Smotif geometrical classification and saturation in the PDB
We explored the frequency of occurrences of all Smotifs in all protein folds. We established an exhaustive library of 324 types of Smotifs, as classified by their geometry, for each of the four combinations of possible bracing secondary structure elements. We have shown that this geometrical classification of Smotifs correctly captures local structural similarity (see Definition of optimal classification of Smotif geometry in Material and Methods). Previously we have shown that Smotifs are useful for loop prediction because loop conformations (as defined by the orientation of the embracing secondary structures) up to 10–12 residues are exhaustively sampled in PDB , . We further refined this observation by exploring the increase of coverage of Smotifs in PDB over time (Fig. 1). Approximately 10 years ago all categories of Smotifs were already represented by at least one example.
Figure 1. The saturation of Smotifs over time.
Each curve corresponds to one of the four Smotifs categories (purple (strand-strand), green (strand-helix), blue (helix-helix) and red (helix-strand)). The cumulative distribution on the plot is obtained by summing the first appearances of Smotifs in 324 geometrical definitions as a function of time.doi:10.1371/journal.pcbi.1000750.g001
Structural factors affecting Smotif occurrence
The occurrence of Smotif geometries in different types of protein folds is uneven (Fig. 2). There are some Smotifs whose geometries are ubiquitous, and occur in many different folds, while others are specific to a few. Fig. 2 displays a ββ class Smotif (a) that is highly represented across different folds, corresponding to a geometry that tightly aligns two ββ-strands and, thus, allows many non-bonded contacts to be formed. Meanwhile another Smotif within the ββ class (b), which is structurally similar but where one of the β-strands is tilted, has a very low occurrence within known folds. Similar trends can be observed for αα, αβ, and βα Smotifs: Smotifs forming extensive non-bonded interactions occur more frequently in known folds. We explored the normalized number of intra-motif non-bonded contacts as a function of Smotif frequency and found an exponential correlation between the number of contacts and frequency of motif usage (correlation of r = 0.83 as fitted on a logarithmic scale), indicating that the most frequent motifs (top 10%) are forming more contacts. However, there is not a statistically significant correlation for the rest of the Smotif frequencies (Fig. 3).
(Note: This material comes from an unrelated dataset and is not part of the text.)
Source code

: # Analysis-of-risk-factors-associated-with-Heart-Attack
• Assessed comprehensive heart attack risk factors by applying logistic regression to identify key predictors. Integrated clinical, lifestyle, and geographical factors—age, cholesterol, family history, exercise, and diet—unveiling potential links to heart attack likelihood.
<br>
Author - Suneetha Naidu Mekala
Figure 2. Average occurrence of Smotifs in all possible geometrical bins used for classification.
Smotif frequencies are shown separately for types of α-α (A), α–β (B), β–α (C), and β–β (D). A non-redundant library of folds (one randomly picked structure from each SCOP fold class) as decomposed in Smotifs and the distributions are shown. Standard deviations are shown as extension bars and were obtained by repeating the random selection process 100 times.doi:10.1371/journal.pcbi.1000750.g002
Figure 3. Box plots of various structural features of Smotifs as a function of Smotif frequency.
IC ratio refers to the average number of internal contacts per residue; loop length is the length of the connecting segment between the two regular secondary structures within Smotifs, and Smotif size is the total number of residues in the Smotifs.doi:10.1371/journal.pcbi.1000750.g003
Another suspected factor for Smotif preferences is their size, as large Smotifs simply cannot fit into smaller folds. Here we found no clear tendency except once again the top 10% most frequent Smotifs, which indeed tend to be smaller (on average 12 (σ = 6) residues total within the bracing secondary structures, without counting the variable number of loop residues, while motifs at all other frequencies are generally formed by 16 residues (σ = 8)). The longer the loop connecting the bracing secondary structures, the more likely that contacts will be formed between non-proximal secondary structures: e.g. a ββ-type Smotif that connects together strands of two β-sheets. A correlation was found between the length of the loop within Smotifs and the frequency of Smotif usage in folds among the 50% least frequent Smotifs. However, Smotifs extracted from new folds do not show correlation between Smotifs size or loops length and the frequency of Smotifs: i.e. new folds are not necessarily formed by large Smotifs and do not necessarily have particularly long loops (data not shown).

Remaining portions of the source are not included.